Proses hidrolisis secara enzimatis biasanya berlangsung pada kondisi yang
ringan(PH sekitar 4,80 dan suhu 45 – 50oC) dan tidak menibulkan masalah korosi.
Dalam proses ini digunakan enzim endoglukanase, enzim eksoglukonase, dan beta-
glukosidase.Fungsi enzim endoglukanase adalah untuk memcah selulosa secara acak
dan memebentuk ujung rantai yang bebas. Enzim eksoglukanase berfungsi untuk
mendegradasi lebih lanjut molekul tersebut dengan memindahkan unit – unit
selobiosa dari ujung rantai yang bebas. Sedangkan enzim beta-glukosidase
merupakan enzim yang menghidrolisis elobiosa menjadi glukosa. Penggunaan
enzim bergantung pada kadar padatan tidak larut
air. Semakin banyak selulase yang digunakan, maka akan semakin tinggi rendemen
dan kecepatan hidrolisis. Proses hidrolisis juga dapat menggunakan aam encer,
namun harus dilakukan pada tekanan tinggi dalam waktu yang singkat. Jika
menggunakan asam pekat maka dilakukan pada suhu yang relatif rendah. Biasanya
waktu yang diperlukan untuk reaksi hirdolisis dengan menggunakan asam pekat
memebutuhkan waktu yang lebih lama di banding dengan penggunaan asam
encer.Proses hidrolisis dengan asam dapat menghasilkan produk sampingan, seperti
senyawa furan, fenolik, dan asam asetat, jika produk sampingan tidak dihilangkan
dapat menghambat proses fermentasi. Proses hidrolisis dengan asam juga dapat
memicu degradasi glukosa sehingga rendemen glukosa dan etanol menurun.

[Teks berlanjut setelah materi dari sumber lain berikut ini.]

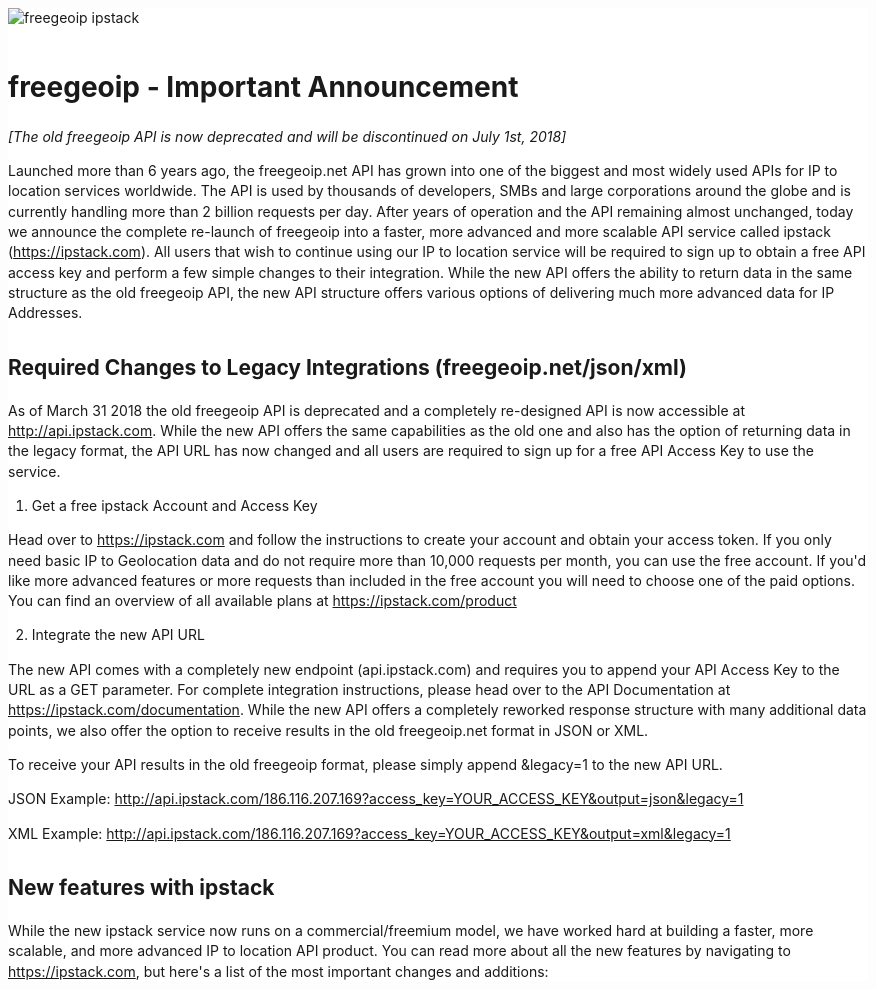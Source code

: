 ![freegeoip ipstack](https://github.com/fixerAPI/fixer/blob/master/warning.png?raw=true)

# freegeoip - Important Announcement

*[The old freegeoip API is now deprecated and will be discontinued on July 1st, 2018]*

Launched more than 6 years ago, the freegeoip.net API has grown into one of the biggest and most widely used APIs for IP to location services worldwide. The API is used by thousands of developers, SMBs and large corporations around the globe and is currently handling more than 2 billion requests per day. After years of operation and the API remaining almost unchanged, today we announce the complete re-launch of freegeoip into a faster, more advanced and more scalable API service called ipstack (https://ipstack.com). All users that wish to continue using our IP to location service will be required to sign up to obtain a free API access key and perform a few simple changes to their integration. While the new API offers the ability to return data in the same structure as the old freegeoip API, the new API structure offers various options of delivering much more advanced data for IP Addresses.

## Required Changes to Legacy Integrations (freegeoip.net/json/xml) 

As of March 31 2018 the old freegeoip API is deprecated and a completely re-designed API is now accessible at http://api.ipstack.com. While the new API offers the same capabilities as the old one and also has the option of returning data in the legacy format, the API URL has now changed and all users are required to sign up for a free API Access Key to use the service.

1. Get a free ipstack Account and Access Key

Head over to https://ipstack.com and follow the instructions to create your account and obtain your access token. If you only need basic IP to Geolocation data and do not require more than 10,000 requests per month, you can use the free account. If you'd like more advanced features or more requests than included in the free account you will need to choose one of the paid options. You can find an overview of all available plans at https://ipstack.com/product

2. Integrate the new API URL

The new API comes with a completely new endpoint (api.ipstack.com) and requires you to append your API Access Key to the URL as a GET parameter. For complete integration instructions, please head over to the API Documentation at https://ipstack.com/documentation. While the new API offers a completely reworked response structure with many additional data points, we also offer the option to receive results in the old freegeoip.net format in JSON or XML.

To receive your API results in the old freegeoip format, please simply append &legacy=1 to the new API URL. 

JSON Example: http://api.ipstack.com/186.116.207.169?access_key=YOUR_ACCESS_KEY&output=json&legacy=1

XML Example: http://api.ipstack.com/186.116.207.169?access_key=YOUR_ACCESS_KEY&output=xml&legacy=1

## New features with ipstack
While the new ipstack service now runs on a commercial/freemium model, we have worked hard at building a faster, more scalable, and more advanced IP to location API product. You can read more about all the new features by navigating to https://ipstack.com, but here's a list of the most important changes and additions:
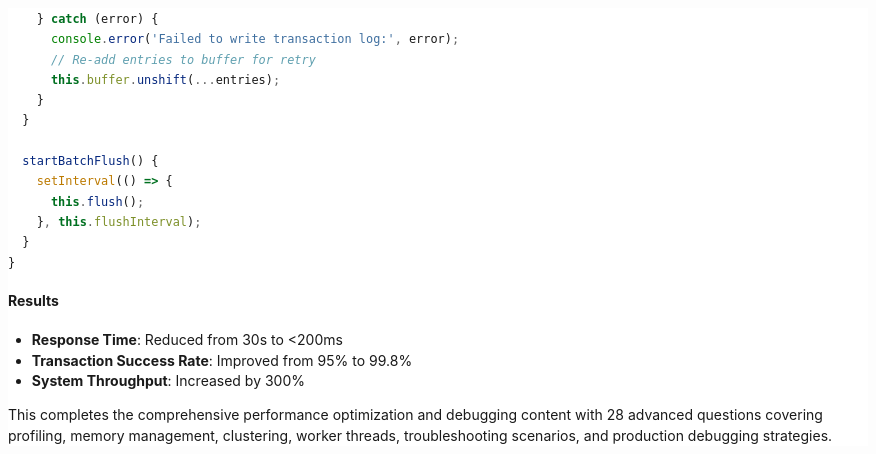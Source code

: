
 ```javascript
    } catch (error) {
      console.error('Failed to write transaction log:', error);
      // Re-add entries to buffer for retry
      this.buffer.unshift(...entries);
    }
  }

  startBatchFlush() {
    setInterval(() => {
      this.flush();
    }, this.flushInterval);
  }
}
```

#### Results
- **Response Time**: Reduced from 30s to <200ms
- **Transaction Success Rate**: Improved from 95% to 99.8%
- **System Throughput**: Increased by 300%

This completes the comprehensive performance optimization and debugging content with 28 advanced questions covering profiling, memory management, clustering, worker threads, troubleshooting scenarios, and production debugging strategies.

Terdapat juga proses sakarifikasi dan fermentasi secara serentak, penggunaan
mikroba pada proses ini biasanya adalah jamur penghasil enzim selulase, seperti T.
reesei, T. Viride, dan khamir, dengan suhu optimal 38oC, dengan konsentrasi
substrat biasanya sekitar 10%, dosis enzim 10 – 20 FPU/g selulosa, dan konsentrasi
khamir 1,5 – 3 g/l, juga membutuhkan waktu selama 72 jam.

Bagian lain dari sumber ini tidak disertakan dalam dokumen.